**Task:** Every record is to be restated exactly, with nothing left out.
*** Source information
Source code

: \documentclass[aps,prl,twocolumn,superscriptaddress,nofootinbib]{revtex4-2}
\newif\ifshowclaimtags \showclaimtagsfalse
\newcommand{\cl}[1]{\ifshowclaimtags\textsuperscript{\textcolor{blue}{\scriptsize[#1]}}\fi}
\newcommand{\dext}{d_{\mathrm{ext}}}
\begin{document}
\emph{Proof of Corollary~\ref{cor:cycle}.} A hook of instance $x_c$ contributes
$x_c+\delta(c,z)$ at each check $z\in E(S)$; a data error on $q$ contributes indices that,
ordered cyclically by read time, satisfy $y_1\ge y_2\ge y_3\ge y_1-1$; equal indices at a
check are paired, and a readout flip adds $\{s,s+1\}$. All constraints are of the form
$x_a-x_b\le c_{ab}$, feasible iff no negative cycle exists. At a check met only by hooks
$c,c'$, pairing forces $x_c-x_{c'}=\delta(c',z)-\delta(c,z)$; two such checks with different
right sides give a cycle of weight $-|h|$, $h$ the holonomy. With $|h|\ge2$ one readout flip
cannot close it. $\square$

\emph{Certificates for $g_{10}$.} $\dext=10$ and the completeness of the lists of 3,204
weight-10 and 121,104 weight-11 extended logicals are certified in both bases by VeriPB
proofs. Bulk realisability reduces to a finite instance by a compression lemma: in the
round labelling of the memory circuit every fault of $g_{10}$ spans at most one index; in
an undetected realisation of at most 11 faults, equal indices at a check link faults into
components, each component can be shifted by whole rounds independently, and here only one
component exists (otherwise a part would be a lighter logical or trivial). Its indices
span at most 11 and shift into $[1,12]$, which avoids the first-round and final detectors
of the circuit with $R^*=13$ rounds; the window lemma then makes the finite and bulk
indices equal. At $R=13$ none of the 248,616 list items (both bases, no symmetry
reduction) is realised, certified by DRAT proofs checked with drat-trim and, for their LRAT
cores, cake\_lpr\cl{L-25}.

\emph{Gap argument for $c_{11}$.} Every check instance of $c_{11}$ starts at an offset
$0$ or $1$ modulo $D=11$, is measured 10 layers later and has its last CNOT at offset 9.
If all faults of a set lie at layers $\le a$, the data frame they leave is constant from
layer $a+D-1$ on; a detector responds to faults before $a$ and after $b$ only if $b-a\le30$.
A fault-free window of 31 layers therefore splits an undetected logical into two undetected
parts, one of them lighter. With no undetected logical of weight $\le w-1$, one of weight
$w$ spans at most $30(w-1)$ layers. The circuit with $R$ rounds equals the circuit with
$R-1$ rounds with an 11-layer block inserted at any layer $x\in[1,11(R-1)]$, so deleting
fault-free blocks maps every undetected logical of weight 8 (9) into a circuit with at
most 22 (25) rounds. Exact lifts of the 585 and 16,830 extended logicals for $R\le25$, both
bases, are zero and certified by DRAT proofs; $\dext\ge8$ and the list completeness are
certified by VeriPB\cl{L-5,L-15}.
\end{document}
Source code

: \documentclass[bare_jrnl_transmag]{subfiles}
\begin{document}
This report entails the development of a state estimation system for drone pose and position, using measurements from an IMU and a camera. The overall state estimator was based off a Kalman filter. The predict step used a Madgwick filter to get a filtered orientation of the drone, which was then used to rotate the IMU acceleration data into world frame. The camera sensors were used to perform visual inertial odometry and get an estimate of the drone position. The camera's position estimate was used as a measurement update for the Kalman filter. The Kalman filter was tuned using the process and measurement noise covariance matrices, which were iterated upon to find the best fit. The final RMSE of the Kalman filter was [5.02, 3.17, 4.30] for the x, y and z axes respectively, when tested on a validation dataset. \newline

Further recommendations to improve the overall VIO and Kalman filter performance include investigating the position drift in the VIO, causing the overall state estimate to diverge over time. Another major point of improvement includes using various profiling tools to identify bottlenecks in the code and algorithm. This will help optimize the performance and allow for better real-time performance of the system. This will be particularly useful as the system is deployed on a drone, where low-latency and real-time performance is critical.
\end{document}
******
**Result for this task:**
Source code

: \documentclass[aps,prl,twocolumn,superscriptaddress,nofootinbib]{revtex4-2}
\newif\ifshowclaimtags \showclaimtagsfalse
\newcommand{\cl}[1]{\ifshowclaimtags\textsuperscript{\textcolor{blue}{\scriptsize[#1]}}\fi}
\newcommand{\dext}{d_{\mathrm{ext}}}
\begin{document}
\emph{Proof of Corollary~\ref{cor:cycle}.} A hook of instance $x_c$ contributes
$x_c+\delta(c,z)$ at each check $z\in E(S)$; a data error on $q$ contributes indices that,
ordered cyclically by read time, satisfy $y_1\ge y_2\ge y_3\ge y_1-1$; equal indices at a
check are paired, and a readout flip adds $\{s,s+1\}$. All constraints are of the form
$x_a-x_b\le c_{ab}$, feasible iff no negative cycle exists. At a check met only by hooks
$c,c'$, pairing forces $x_c-x_{c'}=\delta(c',z)-\delta(c,z)$; two such checks with different
right sides give a cycle of weight $-|h|$, $h$ the holonomy. With $|h|\ge2$ one readout flip
cannot close it. $\square$

\emph{Certificates for $g_{10}$.} $\dext=10$ and the completeness of the lists of 3,204
weight-10 and 121,104 weight-11 extended logicals are certified in both bases by VeriPB
proofs. Bulk realisability reduces to a finite instance by a compression lemma: in the
round labelling of the memory circuit every fault of $g_{10}$ spans at most one index; in
an undetected realisation of at most 11 faults, equal indices at a check link faults into
components, each component can be shifted by whole rounds independently, and here only one
component exists (otherwise a part would be a lighter logical or trivial). Its indices
span at most 11 and shift into $[1,12]$, which avoids the first-round and final detectors
of the circuit with $R^*=13$ rounds; the window lemma then makes the finite and bulk
indices equal. At $R=13$ none of the 248,616 list items (both bases, no symmetry
reduction) is realised, certified by DRAT proofs checked with drat-trim and, for their LRAT
cores, cake\_lpr\cl{L-25}.

\emph{Gap argument for $c_{11}$.} Every check instance of $c_{11}$ starts at an offset
$0$ or $1$ modulo $D=11$, is measured 10 layers later and has its last CNOT at offset 9.
If all faults of a set lie at layers $\le a$, the data frame they leave is constant from
layer $a+D-1$ on; a detector responds to faults before $a$ and after $b$ only if $b-a\le30$.
A fault-free window of 31 layers therefore splits an undetected logical into two undetected
parts, one of them lighter. With no undetected logical of weight $\le w-1$, one of weight
$w$ spans at most $30(w-1)$ layers. The circuit with $R$ rounds equals the circuit with
$R-1$ rounds with an 11-layer block inserted at any layer $x\in[1,11(R-1)]$, so deleting
fault-free blocks maps every undetected logical of weight 8 (9) into a circuit with at
most 22 (25) rounds. Exact lifts of the 585 and 16,830 extended logicals for $R\le25$, both
bases, are zero and certified by DRAT proofs; $\dext\ge8$ and the list completeness are
certified by VeriPB\cl{L-5,L-15}.
\end{document}
Source code

: \documentclass[bare_jrnl_transmag]{subfiles}
\begin{document}
This report entails the development of a state estimation system for drone pose and position, using measurements from an IMU and a camera. The overall state estimator was based off a Kalman filter. The predict step used a Madgwick filter to get a filtered orientation of the drone, which was then used to rotate the IMU acceleration data into world frame. The camera sensors were used to perform visual inertial odometry and get an estimate of the drone position. The camera's position estimate was used as a measurement update for the Kalman filter. The Kalman filter was tuned using the process and measurement noise covariance matrices, which were iterated upon to find the best fit. The final RMSE of the Kalman filter was [5.02, 3.17, 4.30] for the x, y and z axes respectively, when tested on a validation dataset. \newline

Further recommendations to improve the overall VIO and Kalman filter performance include investigating the position drift in the VIO, causing the overall state estimate to diverge over time. Another major point of improvement includes using various profiling tools to identify bottlenecks in the code and algorithm. This will help optimize the performance and allow for better real-time performance of the system. This will be particularly useful as the system is deployed on a drone, where low-latency and real-time performance is critical.
\end{document}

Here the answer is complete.